Girls Don’t Need To Wear Pink To Make You Feel Comfortable

big strong boy cute little girlHaving boy-girl twins is a great way to get a first-hand view of how differently people treat children based on their gender. (It’s also a great way to work out an approach to explaining that no, your different-sex twins are not and cannot possibly be identical without making the person who asked feel like an idiot.) I’m always surprised by how many complete strangers at Target or the grocery store have something to say about my kids – and about how they’re dressed.

I’m not a person who wears a lot of pink, and the way I dress my daughter reflects that. She wears pink sometimes, of course, and purple, and also blue and green and red and orange. She wears lots of different colors of clothing, because she is a human person, and not a strawberry-flavored Popsicle. (She is a very small person, so I understand that there may be some confusion on this point.) This fact really bothers some people sometimes, though.
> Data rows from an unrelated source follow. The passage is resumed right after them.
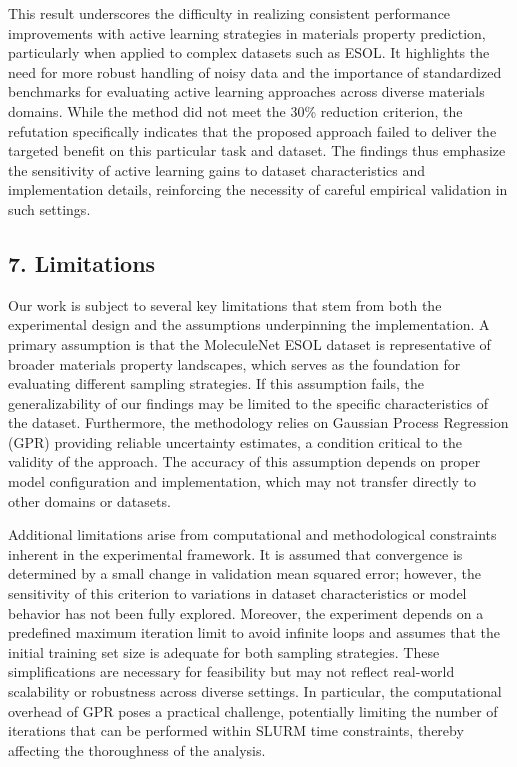 This result underscores the difficulty in realizing consistent performance improvements with active learning strategies in materials property prediction, particularly when applied to complex datasets such as ESOL. It highlights the need for more robust handling of noisy data and the importance of standardized benchmarks for evaluating active learning approaches across diverse materials domains. While the method did not meet the 30\% reduction criterion, the refutation specifically indicates that the proposed approach failed to deliver the targeted benefit on this particular task and dataset. The findings thus emphasize the sensitivity of active learning gains to dataset characteristics and implementation details, reinforcing the necessity of careful empirical validation in such settings.

\subsection*{7. Limitations}

Our work is subject to several key limitations that stem from both the experimental design and the assumptions underpinning the implementation. A primary assumption is that the MoleculeNet ESOL dataset is representative of broader materials property landscapes, which serves as the foundation for evaluating different sampling strategies. If this assumption fails, the generalizability of our findings may be limited to the specific characteristics of the dataset. Furthermore, the methodology relies on Gaussian Process Regression (GPR) providing reliable uncertainty estimates, a condition critical to the validity of the approach. The accuracy of this assumption depends on proper model configuration and implementation, which may not transfer directly to other domains or datasets.

Additional limitations arise from computational and methodological constraints inherent in the experimental framework. It is assumed that convergence is determined by a small change in validation mean squared error; however, the sensitivity of this criterion to variations in dataset characteristics or model behavior has not been fully explored. Moreover, the experiment depends on a predefined maximum iteration limit to avoid infinite loops and assumes that the initial training set size is adequate for both sampling strategies. These simplifications are necessary for feasibility but may not reflect real-world scalability or robustness across diverse settings. In particular, the computational overhead of GPR poses a practical challenge, potentially limiting the number of iterations that can be performed within SLURM time constraints, thereby affecting the thoroughness of the analysis.

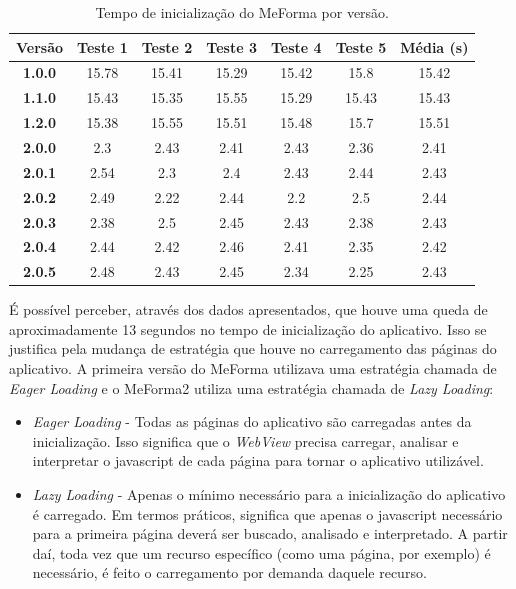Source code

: \begin{table}[H]
\begin{center}
\caption{Tempo de inicialização do MeForma por versão.}
\begin{tabular}{ |c|c|c|c|c|c|c| }
\hline
 \textbf{Versão} & \textbf{Teste 1} & \textbf{Teste 2} & \textbf{Teste 3} & \textbf{Teste 4} & \textbf{Teste 5} & \textbf{Média (s)} \\ 
 \hline
 \textbf{1.0.0} & {15.78} &	{15.41} &	{15.29} &	{15.42} &	{15.8} &	{15.42} \\
 \hline 
 \textbf{1.1.0} & {15.43} &	{15.35} &	{15.55} &	{15.29} &	{15.43} &	{15.43} \\
 \hline 
 \textbf{1.2.0} & {15.38} &	{15.55} &	{15.51} &	{15.48} &	{15.7} &	{15.51} \\
 \hline 
 \textbf{2.0.0} & {2.3} &	{2.43} &	{2.41} &	{2.43} &	{2.36} &	{2.41} \\
 \hline 
 \textbf{2.0.1} & {2.54} &	{2.3} &	{2.4} &	{2.43} &	{2.44} &	{2.43} \\
 \hline 
 \textbf{2.0.2} & {2.49} &	{2.22} &	{2.44} &	{2.2} &	{2.5} &	{2.44} \\
 \hline 
 \textbf{2.0.3} & {2.38} &	{2.5} &	{2.45} &	{2.43} &	{2.38} &	{2.43} \\
 \hline 
 \textbf{2.0.4} & {2.44} &	{2.42} &	{2.46} &	{2.41} &	{2.35} &	{2.42} \\
 \hline 
 \textbf{2.0.5} & {2.48} &	{2.43} &	{2.45} &	{2.34} &	{2.25} &	{2.43} \\
 \hline 
\end{tabular}
\end{center}
\label{startuptime2}

\end{table}

É possível perceber, através dos dados apresentados, que houve uma queda de aproximadamente 13 segundos no tempo de inicialização do aplicativo. Isso se justifica pela mudança de estratégia que houve no carregamento das páginas do aplicativo. A primeira versão do MeForma utilizava uma estratégia chamada de \textit{Eager Loading} e o MeForma2 utiliza uma estratégia chamada de \textit{Lazy Loading}:
\begin{itemize}
    \item \textit{Eager Loading} - Todas as páginas do aplicativo são carregadas antes da inicialização. Isso significa que o \textit{WebView} precisa carregar, analisar e interpretar o javascript de cada página para tornar o aplicativo utilizável.
    \item \textit{Lazy Loading} - Apenas o mínimo necessário para a inicialização do aplicativo é carregado. Em termos práticos, significa que apenas o javascript necessário para a primeira página deverá ser buscado, analisado e interpretado. A partir daí, toda vez que um recurso específico (como uma página, por exemplo) é necessário, é feito o carregamento por demanda daquele recurso.
\end{itemize}

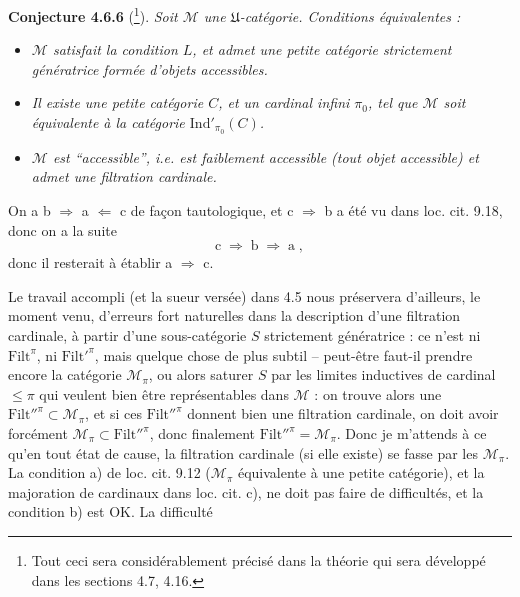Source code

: \documentclass[11pt]{article}
\newcommand{\msp}[1]{\marginpar{\footnotesize [#1]}}
\newcommand{\Mc}{\mathcal{M}}
\newcommand{\U}{\mathfrak{U}}
\begin{document}
\textbf{Conjecture 4.6.6} (\footnote[61]{Tout ceci sera considérablement précisé dans la théorie qui sera développé dans les sections 4.7, 4.16.}). \textit{Soit $\Mc$ une $\U$-catégorie. Conditions équivalentes :} %
\begin{itemize}[leftmargin=4em]
\item[\textit{a)}] \textit{$\Mc$ satisfait la condition $L$, et admet une petite catégorie strictement génératrice formée d'objets accessibles.}
\item[\llap{$\Uparrow$\ }\textit{b)}] \textit{Il existe une petite catégorie $C$, et un cardinal infini $\pi_0$, tel que $\Mc$ soit équivalente à la catégorie $\mathrm{Ind}'_{\pi_0}(C)$.}
\item[\llap{$\Uparrow$\ }\textit{c)}] \textit{$\Mc$ est “accessible”, i.e. est faiblement accessible (tout objet accessible) et admet une filtration cardinale.}
\end{itemize}
On a b $\Longrightarrow$ a $\Longleftarrow$ c de façon tautologique, et c $\Longrightarrow$ b a été vu dans loc. cit. 9.18, donc on a la suite
\[
\mathrm{c} \;\Longrightarrow\; \mathrm{b} \;\Longrightarrow\; \mathrm{a}\;,
\]
donc il resterait à établir a $\Longrightarrow$ c.

\msp{page 155}

Le travail accompli (et la sueur versée) dans 4.5 nous préservera d'ailleurs, le moment venu, d'erreurs fort naturelles dans la description d'une filtration cardinale, à partir d'une sous-catégorie $S$ strictement génératrice : ce n'est ni $\mathrm{Filt}^{\pi}$, ni $\mathrm{Filt}'^{\pi}$, mais quelque chose de plus subtil -- peut-être faut-il prendre encore la catégorie $\Mc_{\pi}$, ou alors saturer $S$ par les limites inductives de cardinal $\leqslant \pi$ qui veulent bien être représentables dans $\Mc$ : on trouve alors une $\mathrm{Filt}''^{\pi} \subset \Mc_{\pi}$, et si ces $\mathrm{Filt}''^{\pi}$ donnent bien une filtration cardinale, on doit avoir forcément $\Mc_{\pi} \subset \mathrm{Filt}''^{\pi}$, donc finalement $\mathrm{Filt}''^{\pi} = \Mc_{\pi}$. Donc je m'attends à ce qu'en tout état de cause, la filtration cardinale (si elle existe) se fasse par les $\Mc_{\pi}$. La condition a) de loc. cit. 9.12 ($\Mc_{\pi}$ équivalente à une petite catégorie), et la majoration de cardinaux dans loc. cit. c), ne doit pas faire de difficultés, et la condition b) est OK. La difficulté
\end{document}
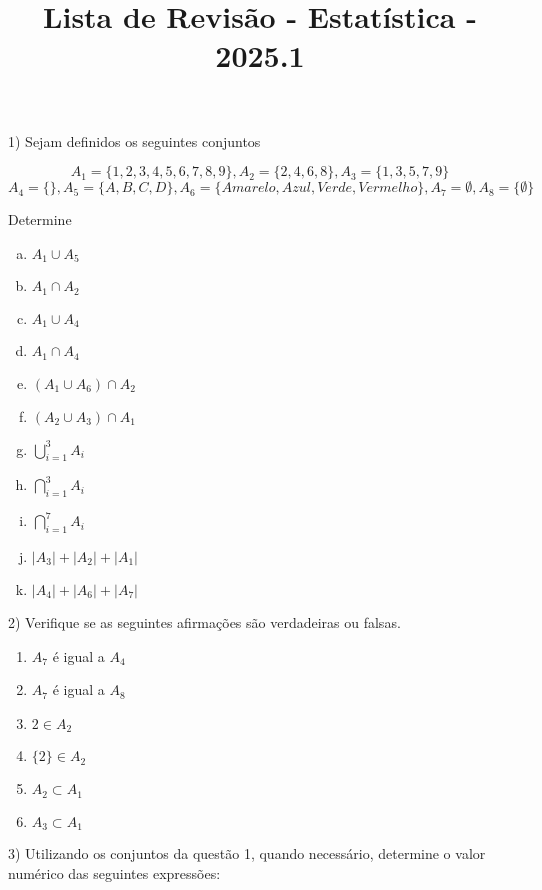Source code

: \documentclass{article}
\title{Lista de Revisão - Estatística - 2025.1}
\begin{document}
\date{}
\maketitle

1) Sejam definidos os seguintes conjuntos

$$A_1 = \{1,2,3,4,5,6,7,8,9\}, A_2 = \{2, 4, 6, 8\}, A_3 = \{1, 3, 5, 7, 9\}$$
$$A_4 = \{\}, A_5 = \{A, B, C, D\}, A_6 = \{Amarelo, Azul, Verde, Vermelho\}, A_7 = \emptyset, A_8 = \{\emptyset\}$$

Determine

\begin{enumerate}[a)] %
    \item $A_1 \cup A_5$
    \item $A_1 \cap A_2$
    \item $A_1 \cup A_4$
    \item $A_1 \cap A_4$
    \item $(A_1 \cup A_6) \cap A_2$
    \item $(A_2 \cup A_3) \cap A_1$
    \item $\bigcup\limits_{i=1}^{3} A_i$
    \item $\bigcap\limits_{i=1}^{3} A_i$
    \item $\bigcap\limits_{i=1}^{7} A_i$
    \item $|A_3| + |A_2| + |A_1|$
    \item $|A_4| + |A_6| + |A_7|$
\end{enumerate}
\vspace{10px}

2) Verifique se as seguintes afirmações são verdadeiras ou falsas. 

\begin{enumerate}
    \item $A_7$ é igual a $A_4$
    \item $A_7$ é igual a $A_8$
    \item $2 \in A_2$
    \item $\{2\} \in A_2$
    \item $A_2 \subset A_1$
    \item $A_3 \subset A_1$
\end{enumerate}

3) Utilizando os conjuntos da questão 1, quando necessário, determine o valor numérico das seguintes expressões:
\end{document}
For example, when I dropped the kids off at the gym’s child watch a week ago, the worker who generally recognizes us by face greeted my daughter using my son’s name. When I corrected her, she did a double take, and said, “Oh – she’s wearing blue today?! Are you trying to confuse everyone?” Well, I was trying to dress my kids in something that wasn’t coated in applesauce from lunch, but okay. Or the people at Target who exclaimed over my adorable ‘twin boys’ and were shocked when I corrected them (which I usually don’t do, for pretty much this reason). Then they insisted I need to get my daughter some pink headbands and some other sparkly-poo accessories ‘so people can see how pretty she is’. I politely declined, because what they really meant was ‘so people can see what gender she is, which is the most important thing about a person, obviously’. Er, no.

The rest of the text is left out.